But if there was any doubt that the NRA is anything other than a hate group, one need only watch a video the group posted on Facebook yesterday, which works in a way not dissimilar to those of terrorist groups around the world. The video is the most blatant type of propaganda and starts off with an earnest woman talking about how some vaguely defined group, referred to only as "they," is ruining the country. She intones:

They use their media to assassinate real news. They use their schools to teach their children that their president is another Hitler. They use their movie stars and singers and comedy shows and awards shows to repeat their narrative over and over and over. And then they use their ex-president to promote the resistance, all to make them march, make them protest, make them scream racism and sexism and xenophobia and homophobia, make them smash windows and burn cars, shut down interstates and airports, bully and terrorize the law abiding until the only option left is for the police to use their jobs and stop the madness. 
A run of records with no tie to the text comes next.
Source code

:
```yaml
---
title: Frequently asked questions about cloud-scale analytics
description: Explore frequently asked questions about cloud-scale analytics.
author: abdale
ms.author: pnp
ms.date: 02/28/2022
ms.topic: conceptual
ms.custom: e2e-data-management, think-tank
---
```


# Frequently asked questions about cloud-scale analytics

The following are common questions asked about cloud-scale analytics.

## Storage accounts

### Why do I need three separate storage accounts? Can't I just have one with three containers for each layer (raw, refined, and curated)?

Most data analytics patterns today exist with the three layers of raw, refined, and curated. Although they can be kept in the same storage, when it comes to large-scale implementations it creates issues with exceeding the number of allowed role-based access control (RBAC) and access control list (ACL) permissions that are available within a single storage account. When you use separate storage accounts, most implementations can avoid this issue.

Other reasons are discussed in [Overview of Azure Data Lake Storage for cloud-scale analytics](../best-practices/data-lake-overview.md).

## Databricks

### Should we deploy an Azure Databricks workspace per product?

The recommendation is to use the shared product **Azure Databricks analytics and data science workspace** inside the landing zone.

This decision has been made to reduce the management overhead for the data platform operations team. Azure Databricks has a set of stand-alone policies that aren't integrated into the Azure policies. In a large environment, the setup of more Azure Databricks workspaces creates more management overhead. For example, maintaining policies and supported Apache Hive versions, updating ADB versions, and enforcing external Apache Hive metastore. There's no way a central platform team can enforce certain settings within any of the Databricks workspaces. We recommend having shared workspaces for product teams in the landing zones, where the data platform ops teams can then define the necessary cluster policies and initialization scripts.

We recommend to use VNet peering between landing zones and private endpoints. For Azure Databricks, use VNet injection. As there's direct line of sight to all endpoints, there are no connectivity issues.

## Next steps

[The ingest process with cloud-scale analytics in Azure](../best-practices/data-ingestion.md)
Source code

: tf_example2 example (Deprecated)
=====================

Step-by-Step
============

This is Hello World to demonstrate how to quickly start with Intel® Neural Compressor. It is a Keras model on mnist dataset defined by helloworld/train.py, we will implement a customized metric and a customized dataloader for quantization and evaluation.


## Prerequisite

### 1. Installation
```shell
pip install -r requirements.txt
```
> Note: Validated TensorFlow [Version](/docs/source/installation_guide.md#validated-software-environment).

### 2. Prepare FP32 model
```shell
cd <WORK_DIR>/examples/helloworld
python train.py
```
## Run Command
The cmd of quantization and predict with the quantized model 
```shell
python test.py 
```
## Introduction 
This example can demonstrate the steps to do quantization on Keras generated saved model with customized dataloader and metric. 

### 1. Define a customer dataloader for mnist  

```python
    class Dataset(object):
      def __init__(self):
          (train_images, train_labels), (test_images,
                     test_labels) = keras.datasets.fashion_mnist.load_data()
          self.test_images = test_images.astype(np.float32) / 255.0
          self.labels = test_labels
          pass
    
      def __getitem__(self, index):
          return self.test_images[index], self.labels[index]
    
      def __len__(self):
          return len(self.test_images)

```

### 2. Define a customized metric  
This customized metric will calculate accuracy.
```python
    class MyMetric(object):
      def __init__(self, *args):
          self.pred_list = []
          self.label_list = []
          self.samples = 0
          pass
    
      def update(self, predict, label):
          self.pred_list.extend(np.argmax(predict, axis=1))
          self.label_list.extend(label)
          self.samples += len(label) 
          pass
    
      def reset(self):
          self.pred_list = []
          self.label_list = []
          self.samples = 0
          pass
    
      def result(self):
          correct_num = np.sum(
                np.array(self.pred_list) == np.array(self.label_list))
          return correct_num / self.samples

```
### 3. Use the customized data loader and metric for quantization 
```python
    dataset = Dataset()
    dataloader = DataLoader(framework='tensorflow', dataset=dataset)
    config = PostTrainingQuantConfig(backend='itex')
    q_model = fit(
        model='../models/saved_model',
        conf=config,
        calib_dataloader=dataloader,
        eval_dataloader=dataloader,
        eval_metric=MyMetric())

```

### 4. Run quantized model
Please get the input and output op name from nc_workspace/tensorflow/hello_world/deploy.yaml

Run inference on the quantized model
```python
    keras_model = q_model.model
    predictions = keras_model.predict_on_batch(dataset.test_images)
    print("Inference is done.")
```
These words are spoken over black-and-white images of protests, yes, but also the Hollywood sign, the Capitol building while it was under construction, crowded New York City streets, and, um, The Bean in Chicago. The woman's voice rises in intensity as she lists off the terrible things "they" are doing to America, before ending with this fervent plea: "The only way we stop this and the only way we save our country and our freedom is to fight this violence of lies with the clenched fist of truth."

Okay, then! While there is no doubt that we are living in a starkly politically divided country, the force with which the NRA identifies "them" (meaning non-gun owners? Liberals? Everyone who isn't an insane alt right psychopath? Non-Nazis?) as being a clear and present danger to this country, one which needs to be stopped with "the clenched fist of truth," is truly alarming and sounds not dissimilar to, say, the kind of recruitment videos put out by, I, don't know, Isis? 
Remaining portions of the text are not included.